Many HIV affected couples that want to become parents are not waiting for an answer. The vast majority of children born to positive parents are conceived naturally, with or without the help of clinicians.

‘What does at least 96% protection against transmission mean to couples wanting to conceive ? “It’s as close to zero as you can get - but it’s not zero.”’

Dr Augusto Semprini, the founder of sperm washing in Milan, Italy was curious about what happened to the couples who came for advice and counselling but never went ahead with the process, ‘no shows’ as they are known in the trade. He traced 500 couples – and found half (250) of them had had children by natural means.

Many of these couples are missing out on advice on how to minimize even a negligible risk and negotiate often-difficult choices. Reda Sadki, of the French activist group, Comité des Familles, representing families living with HIV, agrees that in their experience pre-conception counselling is the exception and not the rule, ‘usually a woman turns up at the clinic pregnant.’

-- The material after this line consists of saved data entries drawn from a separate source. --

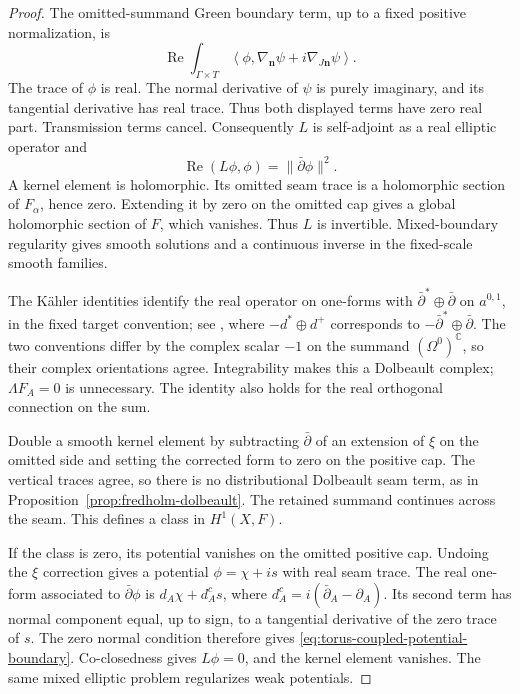 \documentclass[11pt]{amsart}
\theoremstyle{definition}
\theoremstyle{remark}
\theoremstyle{plain}
\newcommand{\CC}{\mathbb{C}}
\begin{document}
\begin{proof}
The omitted-summand Green boundary term,
up to a fixed positive normalization, is
\[
 \operatorname{Re}\int_{\Gamma\times T}
 \left\langle\phi,\nabla_{\mathbf n}\psi
                         +i\nabla_{J\mathbf n}\psi\right\rangle.
\]
The trace of $\phi$ is real. The normal
derivative of $\psi$ is purely imaginary,
and its tangential derivative has real
trace. Thus both displayed terms have zero
real part. Transmission terms cancel.
Consequently $L$ is self-adjoint as a real
elliptic operator and
\begin{equation}\label{eq:torus-coupled-potential-energy}
 \operatorname{Re}(L\phi,\phi)=\|\bar\partial\phi\|^2.
\end{equation}
A kernel element is holomorphic. Its omitted
seam trace is a holomorphic section of
$F_\alpha$, hence zero. Extending it by
zero on the omitted cap gives a global
holomorphic section of $F$, which vanishes.
Thus $L$ is invertible. Mixed-boundary
regularity gives smooth solutions and
a continuous inverse in the fixed-scale
smooth families.

The K\"ahler identities identify the real
operator on one-forms with
$\bar\partial^*\oplus\bar\partial$ on
$a^{0,1}$, in the fixed target convention;
see \cite[Section~3(c), pp.~412--413]{Donaldson87}, where
$-d^*\oplus d^+$ corresponds to $-\bar\partial^*\oplus\bar\partial$.
The two conventions differ by the complex scalar $-1$ on
the summand $(\Omega^0)^{\CC}$, so their complex
orientations agree.
Integrability makes this a Dolbeault
complex; $\Lambda F_A=0$ is unnecessary.
The identity also holds for the real
orthogonal connection on the sum.

Double a smooth kernel element by subtracting
$\bar\partial$ of an extension of $\xi$
on the omitted side and setting the corrected
form to zero on the positive cap. The
vertical traces agree, so there is no
distributional Dolbeault seam term, as in
Proposition~\ref{prop:fredholm-dolbeault}.
The retained summand continues across
the seam. This defines a class in $H^1(X,F)$.

If the class is zero, its potential vanishes
on the omitted positive cap. Undoing the
$\xi$ correction gives a potential
$\phi=\chi+i s$ with real seam trace.
The real one-form associated to
$\bar\partial\phi$ is $d_A\chi+d_A^c s$,
where $d_A^c=i(\bar\partial_A-\partial_A)$.
Its second term has normal component
equal, up to sign, to a tangential
derivative of the zero trace of $s$.
The zero normal condition therefore gives
\eqref{eq:torus-coupled-potential-boundary}.
Co-closedness gives $L\phi=0$, and the
kernel element vanishes. The same mixed
elliptic problem regularizes weak potentials.


\end{proof}
\end{document}
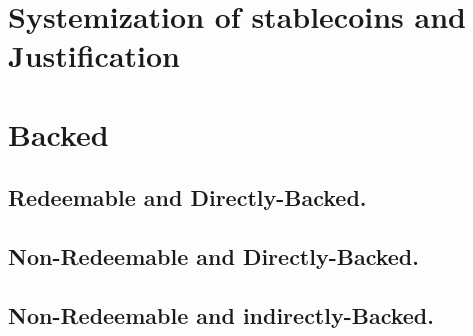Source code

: 
\section{Systemization of stablecoins and Justification}
 \par





\section{Backed}

\subsection{Redeemable and Directly-Backed.}


\subsection{Non-Redeemable and Directly-Backed.}
% 

\subsection{Non-Redeemable and indirectly-Backed.}


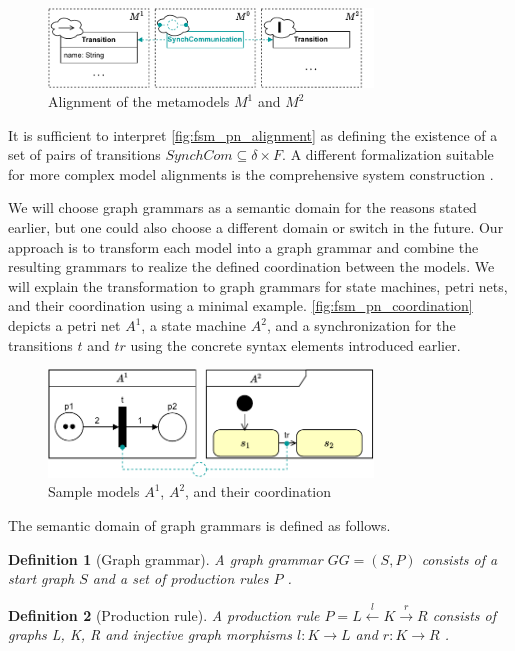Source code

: \documentclass[conference]{IEEEtran}
\newtheorem{definition}{Definition}
\begin{document}
\begin{figure}[h]
    \centering
    \includegraphics[width=3.4in]{fsm_pn_alignment}
    \caption{Alignment of the metamodels $M^1$ and $M^2$}
    \label{fig:fsm_pn_alignment}
\end{figure}

It is sufficient to interpret \autoref{fig:fsm_pn_alignment} as defining the existence of a set of pairs of transitions $SynchCom \subseteq \delta \times F$.
A different formalization suitable for more complex model alignments is the comprehensive system construction \cite{stunkelMultipleModelSynchronization2020}.

We will choose graph grammars as a semantic domain for the reasons stated earlier, but one could also choose a different domain or switch in the future.
Our approach is to transform each model into a graph grammar and combine the resulting grammars to realize the defined coordination between the models.
We will explain the transformation to graph grammars for state machines, petri nets, and their coordination using a minimal example.
\autoref{fig:fsm_pn_coordination} depicts a petri net $A^1$, a state machine $A^2$, and a synchronization for the transitions $t$ and $tr$ using the concrete syntax elements introduced earlier.

\begin{figure}[h]
    \centering
    \includegraphics[width=3.4in]{fsm_pn_sample}
    \caption{Sample models $A^1$, $A^2$, and their coordination}
    \label{fig:fsm_pn_coordination}
\end{figure}
The semantic domain of graph grammars is defined as follows.
\begin{definition}[Graph grammar] \label{def:graphGrammar}
A graph grammar $GG=(S, P)$ consists of a start graph $S$ and a set of production rules $P$ \cite{ehrigGraphGrammarsPetri2004}. 
\end{definition}
\begin{definition}[Production rule] \label{def:productionRule}
A production rule $P= L \overset{l}{\leftarrow} K \overset{r}{\to} R$ consists of graphs L, K, R and injective graph morphisms $l: K \to L$ and $r: K \to R$ \cite{ehrigGraphGrammarsPetri2004}. 
\end{definition}
\end{document}
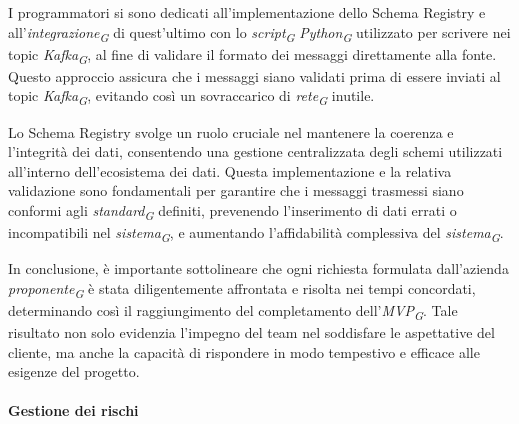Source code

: I programmatori si sono dedicati all'implementazione dello Schema Registry e all'\textit{integrazione}\textsubscript{\textit{G}} di quest’ultimo con lo \textit{script}\textsubscript{\textit{G}} \textit{Python}\textsubscript{\textit{G}} utilizzato per scrivere nei topic \textit{Kafka}\textsubscript{\textit{G}}, al fine di validare il formato dei messaggi direttamente alla fonte. Questo approccio assicura che i messaggi siano validati prima di essere inviati al topic \textit{Kafka}\textsubscript{\textit{G}}, evitando così un sovraccarico di \textit{rete}\textsubscript{\textit{G}} inutile.

Lo Schema Registry svolge un ruolo cruciale nel mantenere la coerenza e l'integrità dei dati, consentendo una gestione centralizzata degli schemi utilizzati all'interno dell'ecosistema dei dati. Questa implementazione e la relativa validazione sono fondamentali per garantire che i messaggi trasmessi siano conformi agli \textit{standard}\textsubscript{\textit{G}} definiti, prevenendo l'inserimento di dati errati o incompatibili nel \textit{sistema}\textsubscript{\textit{G}}, e aumentando l'affidabilità complessiva del \textit{sistema}\textsubscript{\textit{G}}.

In conclusione, è importante sottolineare che ogni richiesta formulata dall’azienda \textit{proponente}\textsubscript{\textit{G}} è stata diligentemente affrontata e risolta nei tempi concordati, determinando così il raggiungimento del completamento dell'\textit{MVP}\textsubscript{\textit{G}}. Tale risultato non solo evidenzia l’impegno del team nel soddisfare le aspettative del cliente, ma anche la capacità di rispondere in modo tempestivo e efficace alle esigenze del progetto.


\paragraph{Gestione dei rischi}

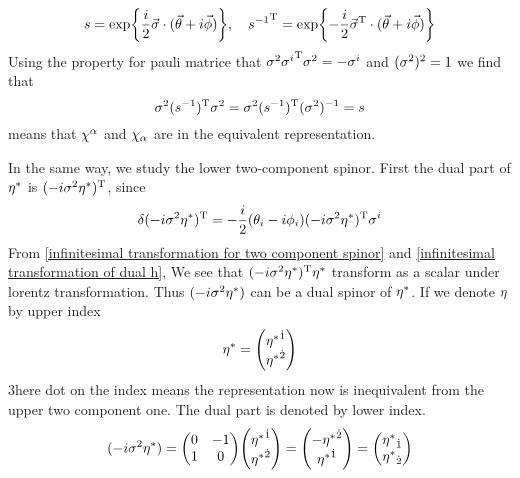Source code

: \begin{equation}\label{finite transformation for upper two component spinor}
s = 
\exp{\frac{i}{2}\vec{\sigma}\cdot(\vec{\theta}+i\vec{\phi})},
\quad
{s^{-1}}^{\text{T}} = \exp{-\frac{i}{2}\vec{\sigma}^{\text{T}}\cdot(\vec{\theta}+i\vec{\phi})}
\end{equation}
Using the property for pauli matrice that $\sigma^2{\sigma^{i}}^{\text{T}}\sigma^2 =- \sigma^i$ and $(\sigma^2)^2 =1$ we find that 
\begin{equation}\label{equivalence of upper spinor with its dual space}
\sigma^2(s^{-1})^{\text{T}}\sigma^2 =\sigma^2(s^{-1})^{\text{T}}(\sigma^2)^{-1} =s
\end{equation}
means that $\chi^\alpha$ and $\chi_\alpha$ are in the equivalent representation.

In the same way, we study the lower two-component spinor. First the dual part of ${\eta^*}$ is $(-i\sigma^{2}{\eta^*})^{\text{T}}$, since
\begin{equation}\label{infinitesimal transformation of dual h}
\delta(-i\sigma^{2}{\eta^*})^{\text{T}} 
= -\frac{i}{2}(\theta_i-i\phi_i)(-i\sigma^2{\eta^*})^{\text{T}}\sigma^{i}
\end{equation} 
From \eqref{infinitesimal transformation for two component spinor} and \eqref{infinitesimal transformation of dual h}, We see that 
$(-i\sigma^{2}{\eta^*})^{\text{T}}{\eta^*}$ transform as a scalar under lorentz transformation. Thus $(-i\sigma^{2}{\eta^*})$ can be a dual spinor of ${\eta^*}$. If we denote $\eta$ by upper index
\begin{equation}
\lh = \mqty({\lh}^{\dot{1}} \\ {\lh}^{\dot{2}})
\end{equation}
3here dot on the index means the representation now is inequivalent from the upper two component one. The dual part is denoted by lower index.
\begin{equation}
(-i\s^2\lh) = \mqty(0 & -1 \\ 1 & 0) 
              \mqty(\lh^{\dot{1}}\\ \lh^{\dot{2}})
            = \mqty(-\lh^{\dot{2}}\\ \lh^{\dot{1}})
            = \mqty(\lh_{\dot{1}} \\ \lh_{\dot{2}})
\end{equation} 

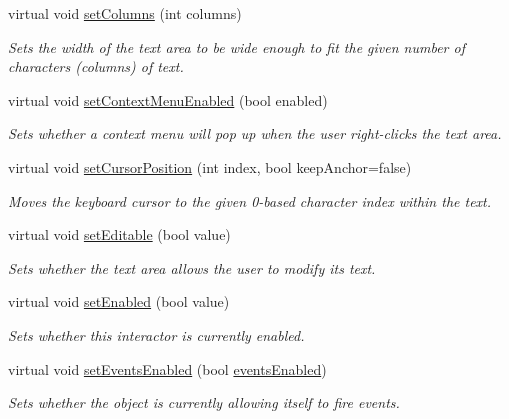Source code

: \begin{DoxyCompactItemize}
virtual void \mbox{\hyperlink{classGTextArea_a3f29cc2956a84cdbce6327f1da4d86e9}{set\+Columns}} (int columns)
\begin{DoxyCompactList}\small\item\em Sets the width of the text area to be wide enough to fit the given number of characters (columns) of text. \end{DoxyCompactList}\item 
virtual void \mbox{\hyperlink{classGTextArea_a1a83404ffa5c72d747681b3505e73001}{set\+Context\+Menu\+Enabled}} (bool enabled)
\begin{DoxyCompactList}\small\item\em Sets whether a context menu will pop up when the user right-\/clicks the text area. \end{DoxyCompactList}\item 
virtual void \mbox{\hyperlink{classGTextArea_a5817e10a86be5cd41b3668d8fccb10e0}{set\+Cursor\+Position}} (int index, bool keep\+Anchor=false)
\begin{DoxyCompactList}\small\item\em Moves the keyboard cursor to the given 0-\/based character index within the text. \end{DoxyCompactList}\item 
virtual void \mbox{\hyperlink{classGTextArea_a008d7fd44fb3e7a6886cdaddbc3644a2}{set\+Editable}} (bool value)
\begin{DoxyCompactList}\small\item\em Sets whether the text area allows the user to modify its text. \end{DoxyCompactList}\item 
virtual void \mbox{\hyperlink{classGInteractor_ab831367dd84bbd579e02e55bacb21343}{set\+Enabled}} (bool value)
\begin{DoxyCompactList}\small\item\em Sets whether this interactor is currently enabled. \end{DoxyCompactList}\item 
virtual void \mbox{\hyperlink{classGObservable_afaa30b2a9e0f378fd1c70d2f1d0b8216}{set\+Events\+Enabled}} (bool \mbox{\hyperlink{classGInteractor_ac05ba5b92e2e5146d416fe7f842a0969}{events\+Enabled}})
\begin{DoxyCompactList}\small\item\em Sets whether the object is currently allowing itself to fire events. \end{DoxyCompactList}\item 

\end{DoxyCompactItemize}
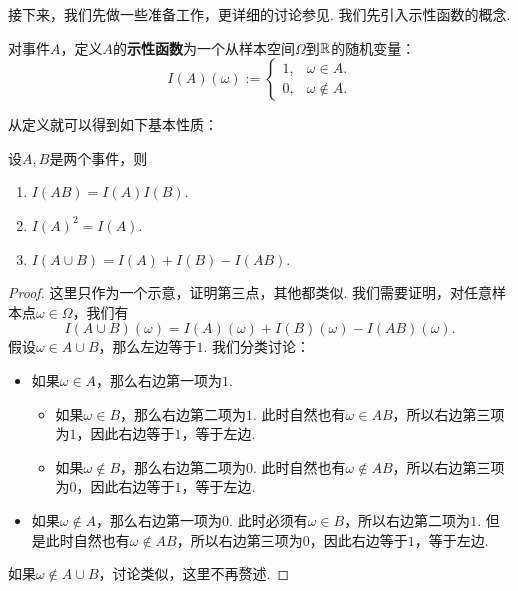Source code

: 接下来，我们先做一些准备工作，更详细的讨论参见. 我们先引入示性函数的概念.
\begin{definition}[示性函数]\label{def:indicator-function}
    对事件$A$，定义$A$的\textbf{示性函数}为一个从样本空间$\Omega$到$\mathbb{R}$的随机变量：
\begin{equation*}
    I(A)(\omega) := 
    \begin{cases}
        1,& \omega \in A. \\
        0,& \omega \notin A.
    \end{cases}
\end{equation*}
\end{definition}

从定义就可以得到如下基本性质：
\begin{proposition}\label{prop:indicator-function}
    设$A, B$是两个事件，则
    \begin{enumerate}
        \item $I(AB) = I(A) I(B)$.
        \item $I(A)^2 = I(A)$.
        \item $I(A\cup B) = I(A) +I(B) - I(AB) $.
    \end{enumerate}
\end{proposition}
\begin{proof}
    这里只作为一个示意，证明第三点，其他都类似. 我们需要证明，对任意样本点$\omega\in\Omega$，我们有
    \[
        I(A\cup B)(\omega) = I(A)(\omega) + I(B)(\omega) - I(AB)(\omega).
    \]
    假设$\omega\in A\cup B$，那么左边等于$1$. 我们分类讨论：
    \begin{itemize}
        \item 如果$\omega\in A$，那么右边第一项为$1$.
        \begin{itemize}
            \item 如果$\omega\in B$，那么右边第二项为$1$. 此时自然也有$\omega\in AB$，所以右边第三项为$1$，因此右边等于$1$，等于左边. 
            \item 如果$\omega\notin B$，那么右边第二项为$0$. 此时自然也有$\omega\notin AB$，所以右边第三项为$0$，因此右边等于$1$，等于左边. 
        \end{itemize}
        \item 如果$\omega\notin A$，那么右边第一项为$0$. 此时必须有$\omega\in B$，所以右边第二项为$1$. 但是此时自然也有$\omega\notin AB$，所以右边第三项为$0$，因此右边等于$1$，等于左边. 
    \end{itemize}
    如果$\omega\notin A\cup B$，讨论类似，这里不再赘述. 
\end{proof}

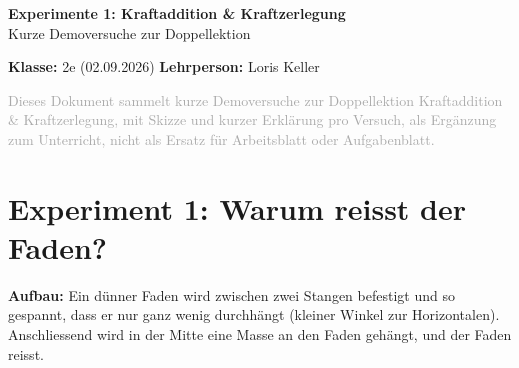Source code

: \documentclass[11pt,a4paper]{article}
\begin{document}
\sloppy

\begin{center}
{\Huge\bfseries\color{titleblue}Experimente 1: Kraftaddition \& Kraftzerlegung}\\[0.4em]
{\large Kurze Demoversuche zur Doppellektion}
\end{center}
\vspace{0.5em}

\noindent\textbf{Klasse:} 2e (02.09.2026) \hfill \textbf{Lehrperson:} Loris Keller

\vspace{0.3em}
\noindent\textcolor{darkgray}{Dieses Dokument sammelt kurze Demoversuche zur
Doppellektion Kraftaddition \& Kraftzerlegung, mit Skizze und kurzer
Erklärung pro Versuch, als Ergänzung zum Unterricht, nicht als Ersatz für
Arbeitsblatt oder Aufgabenblatt.}

\section*{Experiment 1: Warum reisst der Faden?}

\textbf{Aufbau:} Ein dünner Faden wird zwischen zwei Stangen befestigt und
so gespannt, dass er nur ganz wenig durchhängt (kleiner Winkel zur
Horizontalen). Anschliessend wird in der Mitte eine Masse an den Faden
gehängt, und der Faden reisst.

\begin{center}
\hspace{1cm}
\end{center}
\end{document}

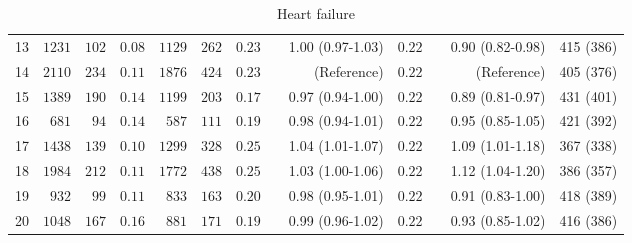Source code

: \documentclass[]{article}\usepackage[]{graphicx}\usepackage[]{color}
\begin{document}
\begin{landscape}
\begin{table}[!tbp]
\begin{center}
\begin{tabular}{lrrrrrrcrrcrr}
13&$1231$&$102$&$0.08$&$1129$&$262$&$0.23$&&1.00 (0.97-1.03)&$0.22$&&0.90 (0.82-0.98)&415 (386)\tabularnewline
14&$2110$&$234$&$0.11$&$1876$&$424$&$0.23$&&(Reference)&$0.22$&&(Reference)&405 (376)\tabularnewline
15&$1389$&$190$&$0.14$&$1199$&$203$&$0.17$&&0.97 (0.94-1.00)&$0.22$&&0.89 (0.81-0.97)&431 (401)\tabularnewline
16&$ 681$&$ 94$&$0.14$&$ 587$&$111$&$0.19$&&0.98 (0.94-1.01)&$0.22$&&0.95 (0.85-1.05)&421 (392)\tabularnewline
17&$1438$&$139$&$0.10$&$1299$&$328$&$0.25$&&1.04 (1.01-1.07)&$0.22$&&1.09 (1.01-1.18)&367 (338)\tabularnewline
18&$1984$&$212$&$0.11$&$1772$&$438$&$0.25$&&1.03 (1.00-1.06)&$0.22$&&1.12 (1.04-1.20)&386 (357)\tabularnewline
19&$ 932$&$ 99$&$0.11$&$ 833$&$163$&$0.20$&&0.98 (0.95-1.01)&$0.22$&&0.91 (0.83-1.00)&418 (389)\tabularnewline
20&$1048$&$167$&$0.16$&$ 881$&$171$&$0.19$&&0.99 (0.96-1.02)&$0.22$&&0.93 (0.85-1.02)&416 (386)\tabularnewline
\hline
\end{tabular}

\caption{Heart failure\label{pre.format}}\end{center}


\end{table}
\end{landscape}
\end{document}
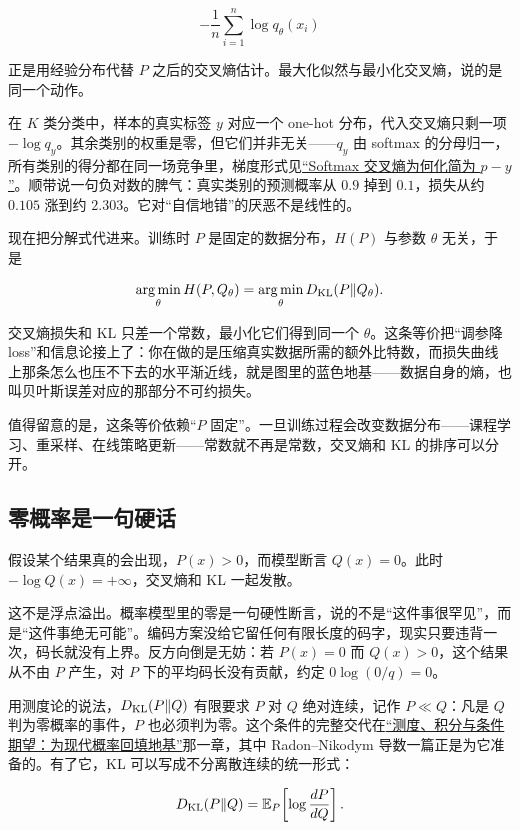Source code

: \[
-\frac{1}{n}\sum_{i=1}^n \log q_\theta(x_i)
\]

正是用经验分布代替 \(P\) 之后的交叉熵估计。最大化似然与最小化交叉熵，说的是同一个动作。

在 \(K\) 类分类中，样本的真实标签 \(y\) 对应一个 one-hot 分布，代入交叉熵只剩一项 \(-\log q_y\)。其余类别的权重是零，但它们并非无关——\(q_y\) 由 softmax 的分母归一，所有类别的得分都在同一场竞争里，梯度形式见\hyperref[sec:10-Matrix-Calculus/04-Applications/02]{``Softmax 交叉熵为何化简为 \(p-y\)''}。顺带说一句负对数的脾气：真实类别的预测概率从 \(0.9\) 掉到 \(0.1\)，损失从约 \(0.105\) 涨到约 \(2.303\)。它对``自信地错''的厌恶不是线性的。

现在把分解式代进来。训练时 \(P\) 是固定的数据分布，\(H(P)\) 与参数 \(\theta\) 无关，于是

\[
\argmin_\theta H(P, Q_\theta) = \argmin_\theta \KL(P \| Q_\theta).
\]

交叉熵损失和 KL 只差一个常数，最小化它们得到同一个 \(\theta\)。这条等价把``调参降 loss''和信息论接上了：你在做的是压缩真实数据所需的额外比特数，而损失曲线上那条怎么也压不下去的水平渐近线，就是图里的蓝色地基——数据自身的熵，也叫贝叶斯误差对应的那部分不可约损失。

值得留意的是，这条等价依赖``\(P\) 固定''。一旦训练过程会改变数据分布——课程学习、重采样、在线策略更新——常数就不再是常数，交叉熵和 KL 的排序可以分开。

\subsection{零概率是一句硬话}

假设某个结果真的会出现，\(P(x)>0\)，而模型断言 \(Q(x)=0\)。此时 \(-\log Q(x)=+\infty\)，交叉熵和 KL 一起发散。

这不是浮点溢出。概率模型里的零是一句硬性断言，说的不是``这件事很罕见''，而是``这件事绝无可能''。编码方案没给它留任何有限长度的码字，现实只要违背一次，码长就没有上界。反方向倒是无妨：若 \(P(x)=0\) 而 \(Q(x)>0\)，这个结果从不由 \(P\) 产生，对 \(P\) 下的平均码长没有贡献，约定 \(0\log(0/q)=0\)。

用测度论的说法，\(\KL(P\|Q)\) 有限要求 \(P\) 对 \(Q\) 绝对连续，记作 \(P\ll Q\)：凡是 \(Q\) 判为零概率的事件，\(P\) 也必须判为零。这个条件的完整交代在\hyperref[ch:101]{``测度、积分与条件期望：为现代概率回填地基''}那一章，其中 Radon--Nikodym 导数一篇正是为它准备的。有了它，KL 可以写成不分离散连续的统一形式：

\[
\KL(P \| Q) = \E_P\!\left[\log \frac{dP}{dQ}\right].
\]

That question “what do we now tell patients ?” was asked by Pietro Vernazza from St Gallen Hospital, Switzerland, also one of the authors of the Swiss Statement, which attempted to answer this when it was published in January 2008. The Swiss Statement laid out parameters for minimising infection : a stable heterosexual couple with no detectable viral load in the positive partner for at least 6 months, no STIs and timed intercourse. It looked for HIV transmission, found none and concluded in the above circumstances an HIV positive individual was ‘sexually non-infectious.’

The radical challenges of the Swiss Statement have not yet been reflected in clinics says Sadki, ‘we feel that HTPN 052 has been used in France to discourage couples from attempting natural conception. The doctors said “wait till we see what that comes up with”. After the Swiss cohort findings, this result is not a surprise to us.’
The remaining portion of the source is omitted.